Account quota enforcement on mysql file-level halts entire mysql server

Today we had the whole mysql server halting and corrupted tables on a shared server due to the quota enforcement of Virtualmin on a single virtual server which had a buggy script filling a cache folder with files.

Virtualmin indicated in main page that mysql server was down.

The error we had when trying accessing mysql when it was halted was:

/usr/bin/mysqladmin: connect to server at 'localhost' failed
error: 'Too many connections'

Even trying to stop and restart didn't work:

/etc/init.d/mysql stop
* Stopping MySQL database server mysqld
   ...fail!
root@mu22:~# /etc/init.d/mysql start
* Starting MySQL database server mysqld
   ...done.
/usr/bin/mysqladmin: connect to server at 'localhost' failed
error: 'Too many connections'

I finally found the cause when trying to restart the mysql server and repairing a damaged table that i had to abort after waiting for quite some time:

mysql> REPAIR TABLE `jos_aqsgmeta_address`;
Query aborted by Ctrl+C
+----------------------------------------------------------------+--------+----------+-------------------------------------------------------------------------------------------------------------------------------------------------------------------+
| Table                                                          | Op     | Msg_type | Msg_text                                                                                                                                                          |
+----------------------------------------------------------------+--------+----------+-------------------------------------------------------------------------------------------------------------------------------------------------------------------+
| ccc.jos_aqsgmeta_address | repair | error    | 122 when writing to datafile                                                                                                                                      |
| ccc.jos_aqsgmeta_address | repair | Error    | Disk is full writing './ccc/jos_aqsgmeta_address.TMD' (Errcode: 122). Waiting for someone to free space... Retry in 60 secs |
| ccc.jos_aqsgmeta_address | repair | Error    | Error writing file './cccc/jos_aqsgmeta_address.TMD' (Errcode: 122)                                                          |
| ccc.jos_aqsgmeta_address | repair | status   | Operation failed                                                                                                                                              

While the quota got respected, the way that it was respected crashed all websites using mysql databases.

The quota enforcement on mysql should imho not be done at the mysql files level, as obviously that crashes the entire server, but maybe at database access level ?

Status: 
Active

Comments

Wow, I've never seen that before ... it feels like a MySQL bug to me if a single failed file write can cause corruption of the entire DB.

You can turn this off in Virtualmin at System Settings -> Server Templates -> Default Settings -> MySQL Databsae -> Set group ownership of MySQL database files?. Once this is changed to "No", you can chgrp all the database files under /var/lib/mysql to the "mysql" user.

The down-side is that this will allow users to exceed their disk quotas by creating huge databases. Virtualmin can be setup to send you warning emails if this happens, but it won't be able to enforce the limits.

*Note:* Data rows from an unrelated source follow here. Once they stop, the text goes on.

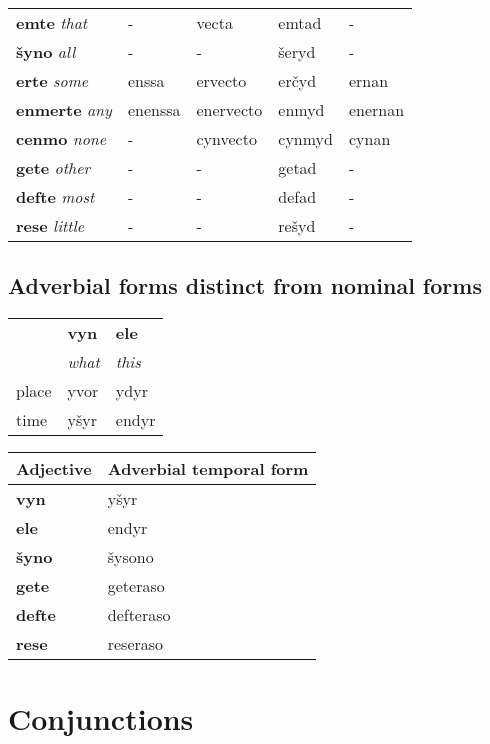 \documentclass{book}
\begin{document}
\begin{center}
\begin{tabular}{|l|l|l|l|l|}
  	\textbf{emte} \emph{that} & - & vecta & emtad & - \\
  	\textbf{šyno} \emph{all} & - & - & šeryd & - \\
  	\textbf{erte} \emph{some} & enssa & ervecto & erčyd & ernan \\
  	\textbf{enmerte} \emph{any} & enenssa & enervecto & enmyd & enernan \\
  	\textbf{cenmo} \emph{none} & - & cynvecto & cynmyd & cynan \\
  	\textbf{gete} \emph{other} & - & - & getad & - \\
  	\textbf{defte} \emph{most} & - & - & defad & - \\
  	\textbf{rese} \emph{little} & - & - & rešyd & - \\ \hline
  \end{tabular}
\end{center}

\subsection{Adverbial forms distinct from nominal forms}

\begin{center}
\begin{tabular}{|l|l|l|}
  \hline
  & \textbf{vyn} & \textbf{ele} \\
  & \emph{what} & \emph{this} \\ \hline
  place & yvor & ydyr \\
  time & yšyr & endyr \\ \hline
\end{tabular}

\begin{tabular}{|l|l|}
  \hline
  Adjective & Adverbial temporal form \\ \hline
  \textbf{vyn} & yšyr \\
  \textbf{ele} & endyr \\
  \textbf{šyno} & šysono \\
  \textbf{gete} & geteraso \\
  \textbf{defte} & defteraso \\
  \textbf{rese} & reseraso \\ \hline
\end{tabular}
\end{center}

\section{Conjunctions}
\end{document}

Yes, indeed it was a pretty bad surprise.

My guess is that Mysql server didn't really crash, but had all its available maximum mysql connections locked by that single site which had exceeded its limit, by queries "waiting 60 seconds" in the hope to have more disk space for their files.

My guess is that the tables not properly closed and the ones that were belonging to that site needing repair probably happened when i rebooted that server to be able to access mysql.

Think this issue needs more thoughts. I'm reluctant to change the ownership of the database files, and not sure if mysql itself implements some quotas too ?

Joe's picture
Submitted by Joe on Sat, 12/19/2009 - 16:35 Pro Licensee

I'm thinking the reboot is what did the damage, and not quotas. MySQL shouldn't behave badly in a disk full situation (which is what a quota limit looks like to the application), it should merely return an error to the application.

As far as I know, MySQL doesn't have quotas .. and even if it did, they wouldn't integrate with the Unix file-level quotas Virtualmin sets up.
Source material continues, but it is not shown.